5. Sex is good for you

SRE lessons should acknowledge that sex is natural, wholesome, fun and (with safe sex) healthy, and can have a very beneficial effect on our mental and physical wellbeing.

6. Give kids all the facts

Sex education should tell the truth about every kind of sex and relationship – including sexual practices that some people find distasteful.

7. All sexualities are equally valid

Schools should encourage understanding and acceptance of heterosexual, homosexual and bisexual orientations, and transgender and intersex identities.

8. How to have good sex

SRE for 16+ pupils should include advice on how to achieve mutually-fulfilling, high-quality sex.

9. Live and let live

Providing behaviour is consensual, between adults, where no-one is harmed and the enjoyment is reciprocal, schools should adopt a non-judgemental live-and-let-live attitude to sexual preferences.

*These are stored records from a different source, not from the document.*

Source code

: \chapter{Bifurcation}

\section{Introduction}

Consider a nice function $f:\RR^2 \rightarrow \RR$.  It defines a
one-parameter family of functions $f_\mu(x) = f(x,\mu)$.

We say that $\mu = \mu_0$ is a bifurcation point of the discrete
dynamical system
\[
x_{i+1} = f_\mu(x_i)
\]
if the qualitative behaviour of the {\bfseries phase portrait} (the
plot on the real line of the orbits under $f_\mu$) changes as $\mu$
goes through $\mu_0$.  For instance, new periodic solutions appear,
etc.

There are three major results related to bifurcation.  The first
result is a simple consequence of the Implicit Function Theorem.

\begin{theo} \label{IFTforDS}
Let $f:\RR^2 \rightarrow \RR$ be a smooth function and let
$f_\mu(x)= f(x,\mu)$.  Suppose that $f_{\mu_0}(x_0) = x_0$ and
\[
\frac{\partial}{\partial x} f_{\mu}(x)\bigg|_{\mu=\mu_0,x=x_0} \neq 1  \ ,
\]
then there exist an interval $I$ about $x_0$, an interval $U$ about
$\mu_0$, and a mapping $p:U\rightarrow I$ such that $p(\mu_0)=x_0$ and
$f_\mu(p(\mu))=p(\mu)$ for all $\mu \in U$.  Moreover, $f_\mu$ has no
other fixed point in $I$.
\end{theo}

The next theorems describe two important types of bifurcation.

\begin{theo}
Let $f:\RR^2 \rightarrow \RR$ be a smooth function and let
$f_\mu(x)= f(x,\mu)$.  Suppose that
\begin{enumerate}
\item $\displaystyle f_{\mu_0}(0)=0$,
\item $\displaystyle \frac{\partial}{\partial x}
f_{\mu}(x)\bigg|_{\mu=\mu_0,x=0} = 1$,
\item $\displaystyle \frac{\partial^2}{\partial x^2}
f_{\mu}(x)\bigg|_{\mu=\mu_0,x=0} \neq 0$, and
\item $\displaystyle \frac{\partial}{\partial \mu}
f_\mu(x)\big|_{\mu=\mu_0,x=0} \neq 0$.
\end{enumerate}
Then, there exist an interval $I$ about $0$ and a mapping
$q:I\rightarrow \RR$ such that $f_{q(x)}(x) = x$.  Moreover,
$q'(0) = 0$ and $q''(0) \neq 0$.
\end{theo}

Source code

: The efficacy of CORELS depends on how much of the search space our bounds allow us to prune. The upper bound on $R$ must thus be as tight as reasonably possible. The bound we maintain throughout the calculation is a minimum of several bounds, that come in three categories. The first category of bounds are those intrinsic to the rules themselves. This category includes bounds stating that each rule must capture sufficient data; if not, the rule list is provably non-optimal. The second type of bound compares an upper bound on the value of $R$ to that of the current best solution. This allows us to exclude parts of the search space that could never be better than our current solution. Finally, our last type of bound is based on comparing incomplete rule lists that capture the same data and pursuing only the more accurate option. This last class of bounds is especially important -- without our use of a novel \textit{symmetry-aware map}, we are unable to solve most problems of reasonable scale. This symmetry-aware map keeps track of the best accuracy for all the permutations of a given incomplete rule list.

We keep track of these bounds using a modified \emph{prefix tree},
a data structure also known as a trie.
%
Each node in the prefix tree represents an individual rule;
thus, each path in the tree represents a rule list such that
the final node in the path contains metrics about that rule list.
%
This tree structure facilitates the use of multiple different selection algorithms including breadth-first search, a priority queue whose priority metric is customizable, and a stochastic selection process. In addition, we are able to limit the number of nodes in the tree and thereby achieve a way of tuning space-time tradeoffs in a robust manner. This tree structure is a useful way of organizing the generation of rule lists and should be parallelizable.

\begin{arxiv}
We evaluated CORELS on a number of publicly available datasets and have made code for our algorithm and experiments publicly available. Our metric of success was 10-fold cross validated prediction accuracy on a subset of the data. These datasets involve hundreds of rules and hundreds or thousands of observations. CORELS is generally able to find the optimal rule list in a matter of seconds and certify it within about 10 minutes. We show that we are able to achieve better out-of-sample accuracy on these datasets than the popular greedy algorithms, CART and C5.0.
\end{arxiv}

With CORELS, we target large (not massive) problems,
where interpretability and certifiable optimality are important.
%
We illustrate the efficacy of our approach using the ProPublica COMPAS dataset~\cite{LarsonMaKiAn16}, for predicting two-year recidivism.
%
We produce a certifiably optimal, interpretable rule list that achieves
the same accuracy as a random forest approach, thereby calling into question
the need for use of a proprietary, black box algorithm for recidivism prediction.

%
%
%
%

10. Education from the first year of primary school

SRE should start from the early years of primary school by talking about puberty and, to tackle abuse, inappropriate touching. It should become more detailed and explicit at secondary level.

11. Respect for sexual diversity

Teachers have a duty to validate the diversity of adult sex and relationships that fall within the ethical framework of mutual consent, respect and fulfilment.

12. Overcoming sex shame to tackle abuse

SRE should encourage pupils to have more open attitudes towards sex so that they are more likely to disclose abuse.

13. Mandatory lessons and a revised parental opt-out

SRE should be taught at least monthly all throughout a child’s school life, and parents who want to withdraw their children should be required to come to each lesson and physically remove their child.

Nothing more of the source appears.